Here's how to crochet a bag out of plastic bags (plarn):
Take your plastic bag and flatten it out. Then fold it in half (bringing the two handles together and the two bottom corners together) at least two times keeping it as flat as possible. Here it is flattened and folded once:
Cut off the bottom edge, then begin cutting one inch strips all the way up to the handles (the handles and the bottom edge become your only waste). This creates a ring.
Knot two rings together. I only knot two or three at a time, crochet those, then add more using something similar to a reef knot. I have no idea how to explain it. Here's a video to help you knot your plarn if you need better visuals.
Step Four (for making a bag)
Using a J/10 crochet hook or something around that size, create your chain as long as you want the base of your bag to be. When I make a bag, I tend to make the base a bit smaller since the plastic always seems to stretch as I begin to make the sides of the bag. Once you have the chain to the length you want, turn and begin crocheting as normal.

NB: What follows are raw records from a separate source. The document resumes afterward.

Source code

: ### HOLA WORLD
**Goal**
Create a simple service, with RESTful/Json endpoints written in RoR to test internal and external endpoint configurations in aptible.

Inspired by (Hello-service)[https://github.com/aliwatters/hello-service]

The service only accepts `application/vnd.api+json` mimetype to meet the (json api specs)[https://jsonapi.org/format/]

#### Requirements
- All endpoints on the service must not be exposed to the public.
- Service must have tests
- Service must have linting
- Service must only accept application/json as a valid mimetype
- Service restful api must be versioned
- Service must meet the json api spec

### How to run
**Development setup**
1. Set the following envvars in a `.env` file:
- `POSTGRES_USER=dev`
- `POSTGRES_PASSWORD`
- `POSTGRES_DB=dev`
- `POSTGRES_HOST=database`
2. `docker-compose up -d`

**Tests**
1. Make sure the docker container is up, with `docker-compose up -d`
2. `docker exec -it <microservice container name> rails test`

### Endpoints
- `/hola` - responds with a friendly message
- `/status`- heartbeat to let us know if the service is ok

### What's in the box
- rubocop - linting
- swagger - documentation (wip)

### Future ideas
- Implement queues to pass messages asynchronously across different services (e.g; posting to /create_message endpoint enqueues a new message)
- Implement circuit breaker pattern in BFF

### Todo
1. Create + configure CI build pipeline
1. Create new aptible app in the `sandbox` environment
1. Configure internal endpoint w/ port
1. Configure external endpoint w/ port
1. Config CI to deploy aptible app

Step Five (for making a bag)
The easiest way is to crochet your base as a square if you're making a bag but you can also crochet a circle as well. I use a single, double, or half double stitch depending on my mood, but usually gravitate to a single for a tighter stitch. Once you have the base to the size you prefer, begin working around the base (instead of back and forth). I usually skip a stitch here or there along the length of bag to pull the sides up a bit. Here you can see my base and the beginning of the sides.
Continue working around until you reach the bag depth you prefer, then begin making your handles/strap(s). Some people create their handles seperately and sew them on with more plarn. I usually start it on the bag itself so that I'm only crocheting on one side of the handle. (I actually think this leads to more stretching, though, so I prefer to make the handle separately now.) I make my handle about 8 stitches across, which comes out to be about 1.5-2 inches wide. You can make one or two handles/straps.
Here is the end of the bag and the beginning of the strap: I simply stopped, ch 2, turn and crocheted 8, ch 2, turn, crochet 8, etc:
Here is the end of the strap "sewn" into the other side with more plarn.
Viola! A new bag crocheted from plastic bags! This size is perfect for going to the beach or park.
Keep one thing in mind when making your bag: The plastic will stretch with anything too heavy in it, so making a bag that is very big then filling it with groceries may have you dragging it across the parking lot. If you're making grocery bags, make them smaller and crochet two handles for support.
I hope these directions are clear enough. Feel free to ask me any questions you have about the technique. The options are boundless, so this is only one way of creating one type of bag. I'm currently working on a yoga bag made only from solid yellow bags...not such a "bright" idea; solid yellow is hard to come by. But I may have it done by next year! (Update: Finished that bad boy! I get mad compliments on it!)